Saudis see world oil market as 'slightly oversupplied': advisor
New York (Platts)--11Aug2004
Saudi Arabia, which said Wednesday it could use 1.3-mil b/d in spare production capacity immediately to cool world oil prices, thinks oil markets are "slightly oversupplied," but supported by bullish factors outside the realm of supply and demand, according to a foreign affairs advisor for the kingdom. Adel al-Jubeir, in a live interview with CNBC from Jeddah in Saudi Arabia, also said current prices ideally should be "substantially less" than $40 or $44/bbl. Al-Jubeir said instability in Iraq, the Yukos crisis, market speculation, and potential electoral problems in Venezuela are all contributing to recent record-high prices. "This is totally separate from the supply and demand picture, which we believe is not only in balance, but slightly oversupplied," he told CNBC. Saudi Oil Minister Ali Naimi said earlier Wednesday the kingdom increased its crude production to average more than 9.3-mil b/d over the past three months, and is prepared to bring on an additional 1.3-mil b/d of unused spare capacity if it deems this necessary. "The reason we announced the increase if need be is to make sure that everyone knows that even if there was a shortage or supply disruption, we have more than adequate capacity to make up for it," al-Jubeir said.
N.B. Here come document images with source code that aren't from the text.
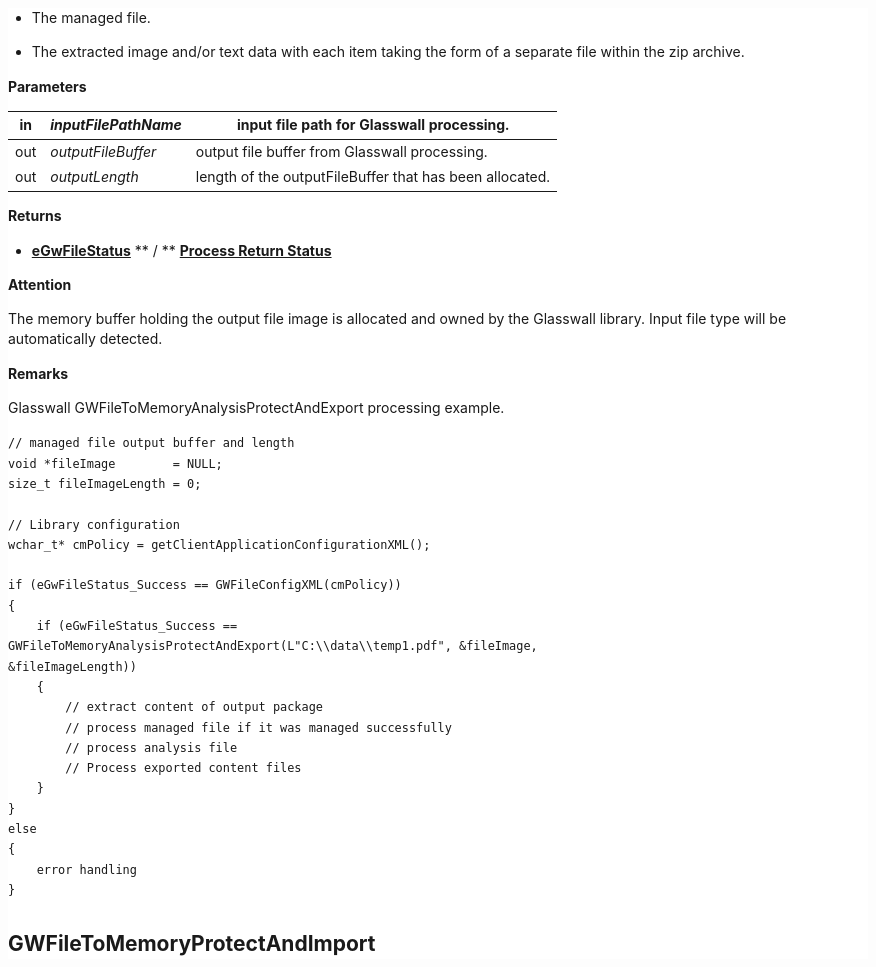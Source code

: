 - The managed file.

- The extracted image and/or text data with each item taking the form of a separate file within the zip archive.

**Parameters**

| in | _inputFilePathName_ | input file path for Glasswall processing. |
| --- | --- | --- |
| out | _outputFileBuffer_ | output file buffer from Glasswall processing. |
| out | _outputLength_ | length of the outputFileBuffer that has been allocated. |

**Returns**

- [**eGwFileStatus**](2_1_7_1_6_3_7-doc_proc_res/2_1_7_1_6_3_7_2-ret_stat_def.md#egwfilestatus) ** / ** [**Process Return Status**](2_1_7_1_6_3_2-doc_processing_args.md#process-return-status)


**Attention**

The memory buffer holding the output file image is allocated and owned by the Glasswall library. Input file type will be automatically detected.

**Remarks**

Glasswall GWFileToMemoryAnalysisProtectAndExport processing example.
```
// managed file output buffer and length
void *fileImage        = NULL;
size_t fileImageLength = 0;

// Library configuration
wchar_t* cmPolicy = getClientApplicationConfigurationXML();

if (eGwFileStatus_Success == GWFileConfigXML(cmPolicy))
{
    if (eGwFileStatus_Success == 
GWFileToMemoryAnalysisProtectAndExport(L"C:\\data\\temp1.pdf", &fileImage, 
&fileImageLength))
    {
        // extract content of output package
        // process managed file if it was managed successfully
        // process analysis file
        // Process exported content files
    }
}
else
{
    error handling
}
```

## GWFileToMemoryProtectAndImport
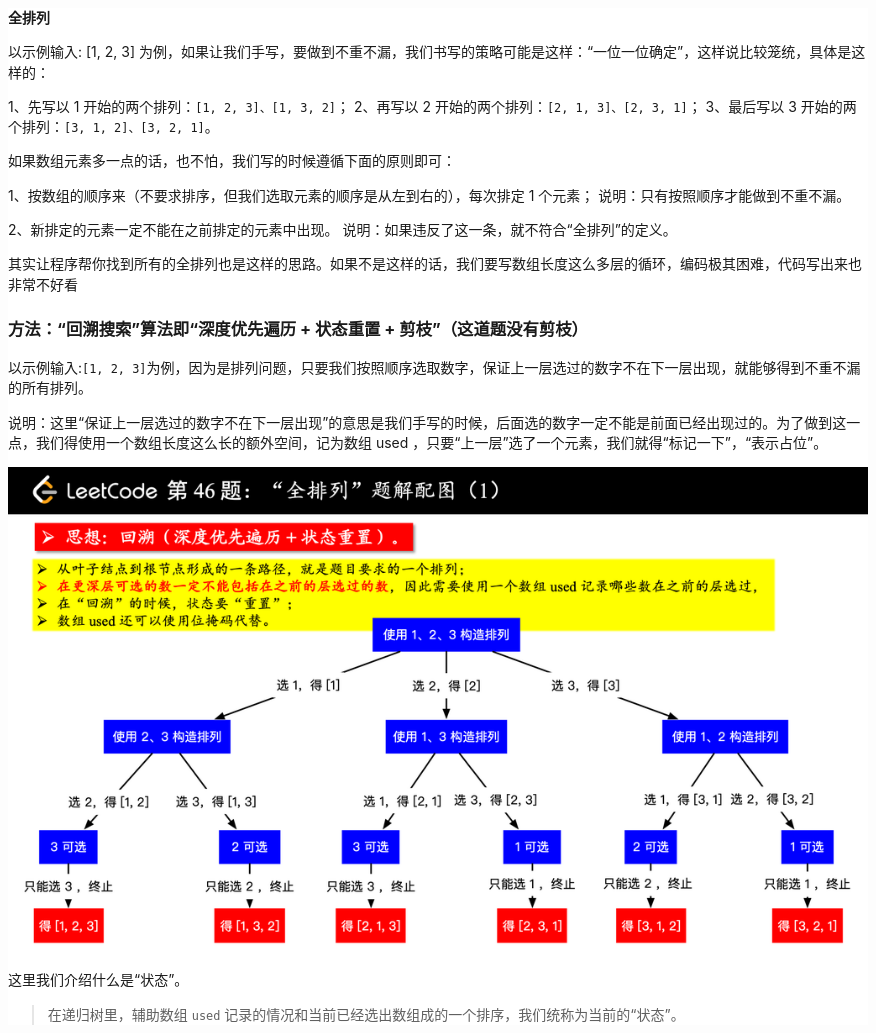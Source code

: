 

**全排列**

以示例输入: [1, 2, 3] 为例，如果让我们手写，要做到不重不漏，我们书写的策略可能是这样：“一位一位确定”，这样说比较笼统，具体是这样的：

1、先写以 1 开始的两个排列：`[1, 2, 3]、[1, 3, 2]`；
2、再写以 2 开始的两个排列：`[2, 1, 3]、[2, 3, 1]`；
3、最后写以 3 开始的两个排列：`[3, 1, 2]、[3, 2, 1]`。

如果数组元素多一点的话，也不怕，我们写的时候遵循下面的原则即可：

1、按数组的顺序来（不要求排序，但我们选取元素的顺序是从左到右的），每次排定 1 个元素；
说明：只有按照顺序才能做到不重不漏。

2、新排定的元素一定不能在之前排定的元素中出现。
说明：如果违反了这一条，就不符合“全排列”的定义。

其实让程序帮你找到所有的全排列也是这样的思路。如果不是这样的话，我们要写数组长度这么多层的循环，编码极其困难，代码写出来也非常不好看

### 方法：“回溯搜索”算法即“深度优先遍历 + 状态重置 + 剪枝”（这道题没有剪枝）

以示例输入:` [1, 2, 3] `为例，因为是排列问题，只要我们按照顺序选取数字，保证上一层选过的数字不在下一层出现，就能够得到不重不漏的所有排列。

说明：这里“保证上一层选过的数字不在下一层出现”的意思是我们手写的时候，后面选的数字一定不能是前面已经出现过的。为了做到这一点，我们得使用一个数组长度这么长的额外空间，记为数组 used ，只要“上一层”选了一个元素，我们就得“标记一下”，“表示占位”。

![](../image/全排列.png)

这里我们介绍什么是“状态”。

> 在递归树里，辅助数组 `used` 记录的情况和当前已经选出数组成的一个排序，我们统称为当前的“状态”。

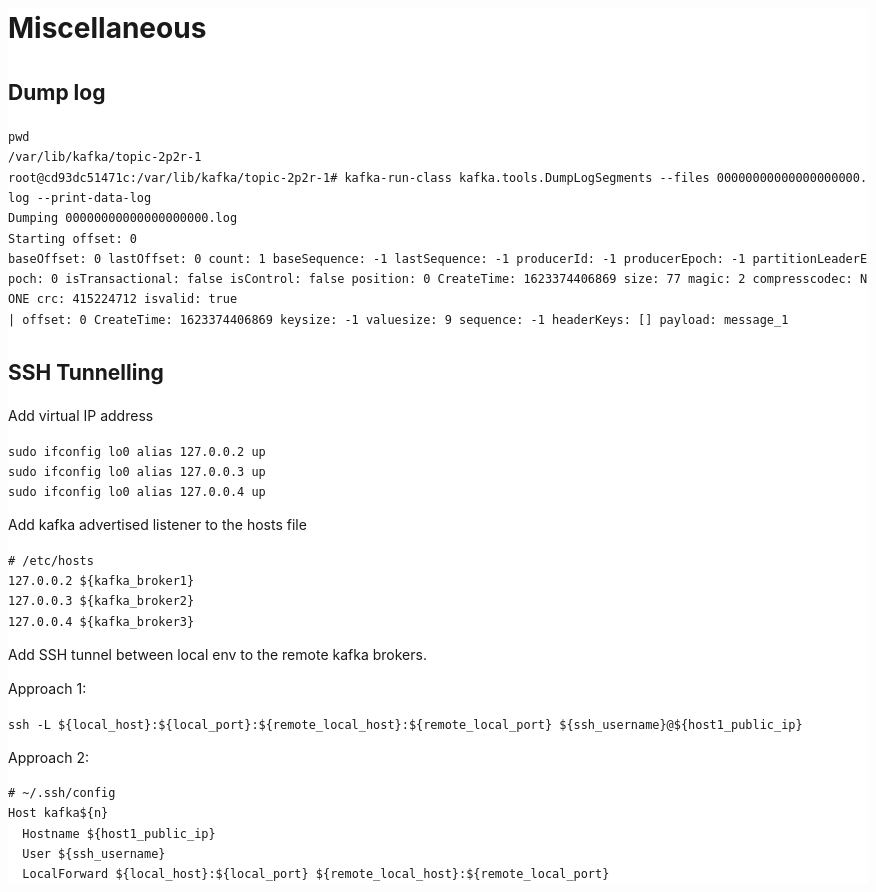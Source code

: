 # Miscellaneous

## Dump log

```
pwd
/var/lib/kafka/topic-2p2r-1
root@cd93dc51471c:/var/lib/kafka/topic-2p2r-1# kafka-run-class kafka.tools.DumpLogSegments --files 00000000000000000000.log --print-data-log
Dumping 00000000000000000000.log
Starting offset: 0
baseOffset: 0 lastOffset: 0 count: 1 baseSequence: -1 lastSequence: -1 producerId: -1 producerEpoch: -1 partitionLeaderEpoch: 0 isTransactional: false isControl: false position: 0 CreateTime: 1623374406869 size: 77 magic: 2 compresscodec: NONE crc: 415224712 isvalid: true
| offset: 0 CreateTime: 1623374406869 keysize: -1 valuesize: 9 sequence: -1 headerKeys: [] payload: message_1
```

## SSH Tunnelling

Add virtual IP address

```
sudo ifconfig lo0 alias 127.0.0.2 up
sudo ifconfig lo0 alias 127.0.0.3 up
sudo ifconfig lo0 alias 127.0.0.4 up
```

Add kafka advertised listener to the hosts file

```
# /etc/hosts
127.0.0.2 ${kafka_broker1}
127.0.0.3 ${kafka_broker2}
127.0.0.4 ${kafka_broker3}

```

Add SSH tunnel between local env to the remote kafka brokers.

Approach 1:

```
ssh -L ${local_host}:${local_port}:${remote_local_host}:${remote_local_port} ${ssh_username}@${host1_public_ip}
```

Approach 2:

```
# ~/.ssh/config
Host kafka${n}
  Hostname ${host1_public_ip}
  User ${ssh_username}
  LocalForward ${local_host}:${local_port} ${remote_local_host}:${remote_local_port}
```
He told CNBC the Saudis do not believe that the market's preference for lighter crudes rather than supplies of heavier grades like Saudi Arabia's Arab Heavy is contributing to higher prices. "This is not really a problem of our doing. We can only produce the oil that exists underneath our grounds," al-Jubeir said. He would not say where specifically oil prices should be now, but acknowledged that $40/bbl oil is "way too high." "There is no reason for prices to be at that level," he said. Al-Jubeir also downplayed fears that a terrorist attack would target Saudi oil installations in a bid to throw the market into turmoil. "The oil facilities are very secure, they're very well protected," he told CNBC.